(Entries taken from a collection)
BEGIN
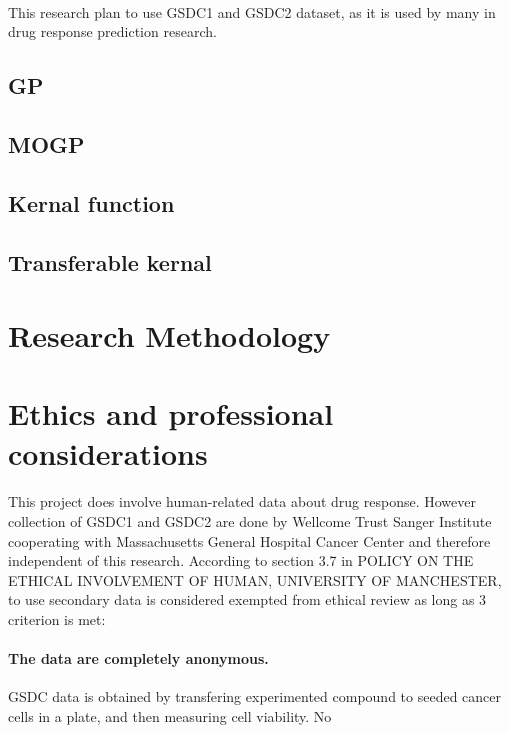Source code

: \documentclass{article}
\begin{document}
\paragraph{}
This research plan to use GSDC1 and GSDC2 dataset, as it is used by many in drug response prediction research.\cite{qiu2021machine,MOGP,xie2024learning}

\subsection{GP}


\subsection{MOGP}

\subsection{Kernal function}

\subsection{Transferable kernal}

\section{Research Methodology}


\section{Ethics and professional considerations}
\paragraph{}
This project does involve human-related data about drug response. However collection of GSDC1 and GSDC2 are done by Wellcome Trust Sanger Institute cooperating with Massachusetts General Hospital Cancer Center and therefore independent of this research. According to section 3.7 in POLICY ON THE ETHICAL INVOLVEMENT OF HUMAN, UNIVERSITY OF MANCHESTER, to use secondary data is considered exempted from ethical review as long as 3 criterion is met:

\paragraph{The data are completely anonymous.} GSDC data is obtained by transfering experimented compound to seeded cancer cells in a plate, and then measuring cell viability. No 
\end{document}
END
BEGIN
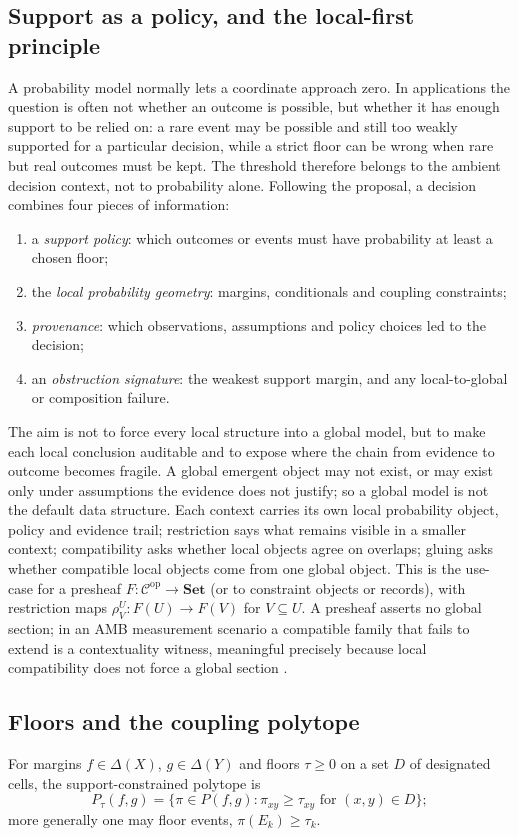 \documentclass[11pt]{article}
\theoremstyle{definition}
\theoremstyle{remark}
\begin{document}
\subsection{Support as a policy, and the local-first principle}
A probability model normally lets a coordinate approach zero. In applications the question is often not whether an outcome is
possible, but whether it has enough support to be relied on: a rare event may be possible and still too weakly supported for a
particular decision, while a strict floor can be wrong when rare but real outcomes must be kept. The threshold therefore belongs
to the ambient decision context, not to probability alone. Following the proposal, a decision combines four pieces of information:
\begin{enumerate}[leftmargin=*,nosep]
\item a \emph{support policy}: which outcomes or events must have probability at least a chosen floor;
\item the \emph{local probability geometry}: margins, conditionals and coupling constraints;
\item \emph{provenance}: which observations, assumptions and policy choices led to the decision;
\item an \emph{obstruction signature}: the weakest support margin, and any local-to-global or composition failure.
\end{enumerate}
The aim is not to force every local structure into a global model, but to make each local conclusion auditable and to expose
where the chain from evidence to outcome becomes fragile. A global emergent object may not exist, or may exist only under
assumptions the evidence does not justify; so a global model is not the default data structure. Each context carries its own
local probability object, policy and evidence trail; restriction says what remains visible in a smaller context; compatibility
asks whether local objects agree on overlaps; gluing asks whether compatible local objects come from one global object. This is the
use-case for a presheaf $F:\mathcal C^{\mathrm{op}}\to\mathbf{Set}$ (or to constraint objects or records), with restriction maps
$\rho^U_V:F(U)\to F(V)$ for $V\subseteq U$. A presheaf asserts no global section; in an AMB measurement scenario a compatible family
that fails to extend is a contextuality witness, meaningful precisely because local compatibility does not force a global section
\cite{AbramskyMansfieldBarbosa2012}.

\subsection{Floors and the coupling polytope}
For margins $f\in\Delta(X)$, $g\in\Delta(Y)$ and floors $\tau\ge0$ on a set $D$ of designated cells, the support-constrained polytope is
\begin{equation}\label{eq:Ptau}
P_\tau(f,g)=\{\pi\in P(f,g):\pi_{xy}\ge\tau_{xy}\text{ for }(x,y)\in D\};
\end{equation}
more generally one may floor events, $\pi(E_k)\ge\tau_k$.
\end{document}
END
BEGIN
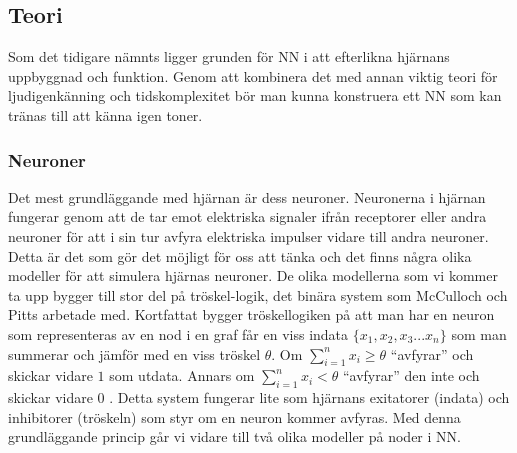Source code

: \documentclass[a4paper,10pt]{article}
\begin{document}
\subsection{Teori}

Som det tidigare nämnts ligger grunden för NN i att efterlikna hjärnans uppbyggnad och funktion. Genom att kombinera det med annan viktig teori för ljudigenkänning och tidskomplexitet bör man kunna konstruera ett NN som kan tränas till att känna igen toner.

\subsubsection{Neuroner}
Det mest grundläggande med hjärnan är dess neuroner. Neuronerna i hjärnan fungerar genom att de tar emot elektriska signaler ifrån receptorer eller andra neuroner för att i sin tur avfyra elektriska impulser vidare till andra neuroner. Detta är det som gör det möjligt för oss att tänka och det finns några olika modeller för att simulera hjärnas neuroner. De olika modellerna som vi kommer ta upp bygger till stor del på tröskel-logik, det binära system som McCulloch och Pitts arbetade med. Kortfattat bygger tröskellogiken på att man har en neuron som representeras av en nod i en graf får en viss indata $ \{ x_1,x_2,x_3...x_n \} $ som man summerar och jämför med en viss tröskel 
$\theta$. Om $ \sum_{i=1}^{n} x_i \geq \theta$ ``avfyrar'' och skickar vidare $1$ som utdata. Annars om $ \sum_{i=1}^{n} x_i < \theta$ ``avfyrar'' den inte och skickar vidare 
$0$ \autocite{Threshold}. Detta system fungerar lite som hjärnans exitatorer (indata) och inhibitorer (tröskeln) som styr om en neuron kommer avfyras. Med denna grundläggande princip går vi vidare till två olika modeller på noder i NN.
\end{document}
END
*TASK TO CARRY OUT*. Only lines that contain the string "emph" count; pick each one out of the records and copy it.

*TASK ANSWER*.
\item a \emph{support policy}: which outcomes or events must have probability at least a chosen floor;
\item the \emph{local probability geometry}: margins, conditionals and coupling constraints;
\item \emph{provenance}: which observations, assumptions and policy choices led to the decision;
\item an \emph{obstruction signature}: the weakest support margin, and any local-to-global or composition failure.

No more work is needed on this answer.